If we transpose this to a national reconciliation with our indigenous brothers and sisters perhaps some clarity may be gained.

Indigenous Australians - The Catholic Weekly
Photo: Wikimedia Commons.

First the nation’s sorrow; sorrow for the sins of the past, sorrow at the continuing sinfulness, sorrow that we, as Marr points out, experience the fruits of past failings.

Integral to this is the truth-telling about the moral failures in our relationship with First Nations People; stolen land, stolen children, stolen opportunities, inter alia.

(This is not the place to catalogue but to acknowledge the failings, as that has and will be done elsewhere.)

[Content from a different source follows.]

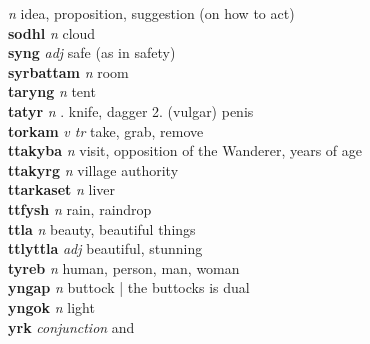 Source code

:   \emph{n} \textperiodcentered idea, proposition, suggestion (on how to act)\\\textbf{sodhl}   \emph{n} \textperiodcentered cloud\\\textbf{syng}   \emph{adj} \textperiodcentered safe (as in safety)\\\textbf{syrbattam}   \emph{n} \textperiodcentered room\\\textbf{taryng}   \emph{n} \textperiodcentered tent\\\textbf{tatyr}   \emph{n} . knife, dagger 2. (vulgar) penis \\\textbf{torkam}   \emph{v tr} \textperiodcentered take, grab, remove\\\textbf{ttakyba}   \emph{n} \textperiodcentered visit, opposition of the Wanderer, years of age\\\textbf{ttakyrg}   \emph{n} \textperiodcentered village authority\\\textbf{ttarkaset}   \emph{n} \textperiodcentered liver\\\textbf{ttfysh}   \emph{n} \textperiodcentered rain, raindrop\\\textbf{ttla}   \emph{n} \textperiodcentered beauty, beautiful things\\\textbf{ttlyttla}   \emph{adj} \textperiodcentered beautiful, stunning\\\textbf{tyreb}   \emph{n} \textperiodcentered human, person, man, woman\\\textbf{yngap}   \emph{n} \textperiodcentered buttock | the buttocks is dual\\\textbf{yngok}   \emph{n} \textperiodcentered light\\\textbf{yrk}   \emph{conjunction} \textperiodcentered and\\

This includes the promise of “never again.”

Finally, comes the reparation. How can we as a nation atone for our failings and heal division leading to true reconciliation?

Of course, this is a two-sided process and requires the injured party, in this case over 200 indigenous nations, to accept the process in good faith that we may move forward.

Thus, reconciliation is a process, not a moment. Setbacks, even major ones like the failure of the referendum, cannot be allowed to derail the process.

There have been times in our recent history when we have seen how a reconciliation process could work.

Then-Prime Minister Paul Keating, launching the International Year for the World’s Indigenous People at Redfern on 10 December 1992, recognised our national failing.

“Just a mile or two from this place where European settlers landed, in too many ways it tells us that their failure to bring much more than devastation and demoralisation to Aboriginal Australia continues to be our failure,” he said.

“More I think than most Australians recognise, the plight of Aboriginal Australia affects us all.”

Keating continued with a list of the failings endemic to colonisation, each prefaced by, “we did…”

Then follows the ways in which reparation can be enacted as a path to the “never again.”

Key among these was the Mabo decision on land rights, just six months previous.

A similar case could be made for the process of then Prime Minister Kevin Rudd’s Apology to Australia’s Indigenous People on 13 February 2008.

We reflect in particular on the mistreatment of those who were the stolen generations—this blemished chapter in our nation’s history,” he said.

“The time has come for the nation to turn a new page in Australia’s history by righting the wrongs of the past and so moving forward with confidence to the future.”

Repentance, Confession, Repatriation.

What will our national reconciliation project look like now as the dust settles after the failed referendum on an Indigenous Voice to Parliament? Difficult to know, but it is certain that we as a nation have some painful truths to face, apologies to make, and reparations to enact.

Like David Marr we must face the uncomfortable fact that we are the beneficiaries of our forebears’ violent injustices, and it is incumbent on all Australians to ameliorate the plight of disadvantage to our modern-day Indigenous brothers and sisters.

Will we be honest enough to name our moral failings? Will we look to a future where racism and disadvantage disappear from our national story?

Will we be prepared to pay the price of a different future?

Are we, in short, prepared as a nation to be integrated enough to engage in a process of makarrata and come together after acknowledged conflict?